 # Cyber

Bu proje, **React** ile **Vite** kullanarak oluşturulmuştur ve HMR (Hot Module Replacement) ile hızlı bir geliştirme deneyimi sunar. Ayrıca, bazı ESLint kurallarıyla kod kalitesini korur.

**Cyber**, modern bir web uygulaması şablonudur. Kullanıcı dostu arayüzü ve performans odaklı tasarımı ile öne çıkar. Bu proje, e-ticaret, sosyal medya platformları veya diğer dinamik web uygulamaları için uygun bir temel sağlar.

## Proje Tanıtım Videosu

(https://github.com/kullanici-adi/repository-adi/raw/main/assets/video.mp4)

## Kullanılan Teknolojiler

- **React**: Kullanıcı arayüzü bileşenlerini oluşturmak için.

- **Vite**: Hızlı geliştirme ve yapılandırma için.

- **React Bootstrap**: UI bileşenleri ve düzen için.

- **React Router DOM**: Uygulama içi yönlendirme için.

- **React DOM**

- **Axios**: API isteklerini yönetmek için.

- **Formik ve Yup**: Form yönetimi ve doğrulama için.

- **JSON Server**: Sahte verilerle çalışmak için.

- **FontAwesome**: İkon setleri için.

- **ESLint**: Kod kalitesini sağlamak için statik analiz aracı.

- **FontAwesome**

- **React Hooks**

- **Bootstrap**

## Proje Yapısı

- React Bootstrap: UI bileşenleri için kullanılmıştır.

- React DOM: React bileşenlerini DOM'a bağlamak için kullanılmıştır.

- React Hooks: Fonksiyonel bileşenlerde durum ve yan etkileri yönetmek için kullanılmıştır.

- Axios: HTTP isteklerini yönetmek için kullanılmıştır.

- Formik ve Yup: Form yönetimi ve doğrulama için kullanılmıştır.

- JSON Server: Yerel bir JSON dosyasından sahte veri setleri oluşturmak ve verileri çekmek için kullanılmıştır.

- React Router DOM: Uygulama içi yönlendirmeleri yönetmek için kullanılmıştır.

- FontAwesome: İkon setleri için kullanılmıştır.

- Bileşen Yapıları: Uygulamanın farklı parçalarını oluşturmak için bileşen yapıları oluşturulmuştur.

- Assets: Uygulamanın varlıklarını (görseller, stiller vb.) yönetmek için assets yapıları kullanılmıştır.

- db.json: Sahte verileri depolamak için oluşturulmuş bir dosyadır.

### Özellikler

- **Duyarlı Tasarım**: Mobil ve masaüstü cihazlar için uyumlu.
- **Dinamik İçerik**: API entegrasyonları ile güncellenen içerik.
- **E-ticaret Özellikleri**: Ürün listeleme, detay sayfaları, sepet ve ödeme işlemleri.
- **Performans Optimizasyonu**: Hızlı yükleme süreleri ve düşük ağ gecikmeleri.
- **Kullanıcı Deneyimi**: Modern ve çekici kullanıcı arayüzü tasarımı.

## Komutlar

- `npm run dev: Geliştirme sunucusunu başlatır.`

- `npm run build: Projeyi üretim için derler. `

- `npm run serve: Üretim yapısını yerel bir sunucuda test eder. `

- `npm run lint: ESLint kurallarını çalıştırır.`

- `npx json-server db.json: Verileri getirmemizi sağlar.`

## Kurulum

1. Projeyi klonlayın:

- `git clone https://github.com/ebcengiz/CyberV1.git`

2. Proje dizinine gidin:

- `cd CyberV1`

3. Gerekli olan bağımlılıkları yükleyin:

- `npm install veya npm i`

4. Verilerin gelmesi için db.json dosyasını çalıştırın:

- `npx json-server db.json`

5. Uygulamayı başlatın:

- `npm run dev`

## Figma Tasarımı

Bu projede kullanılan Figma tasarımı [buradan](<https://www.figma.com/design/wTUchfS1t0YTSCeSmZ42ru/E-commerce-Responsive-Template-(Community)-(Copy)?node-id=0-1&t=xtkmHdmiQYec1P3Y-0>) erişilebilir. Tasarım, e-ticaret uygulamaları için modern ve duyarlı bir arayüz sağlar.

━━━━

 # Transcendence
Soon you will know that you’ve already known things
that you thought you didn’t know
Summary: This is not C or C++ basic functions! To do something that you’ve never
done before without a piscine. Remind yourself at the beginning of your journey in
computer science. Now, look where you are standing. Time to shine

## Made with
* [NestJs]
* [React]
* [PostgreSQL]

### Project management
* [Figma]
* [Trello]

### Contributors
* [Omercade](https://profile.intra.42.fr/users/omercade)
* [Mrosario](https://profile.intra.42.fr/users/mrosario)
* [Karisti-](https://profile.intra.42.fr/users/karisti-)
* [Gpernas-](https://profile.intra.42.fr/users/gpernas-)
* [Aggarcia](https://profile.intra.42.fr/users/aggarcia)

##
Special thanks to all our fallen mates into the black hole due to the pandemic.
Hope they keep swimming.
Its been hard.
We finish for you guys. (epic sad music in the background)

━━━━

## Task to carry out
Count the lines in the entries above where the string "Formik" shows up, and give that number only.

## Answer to this problem
2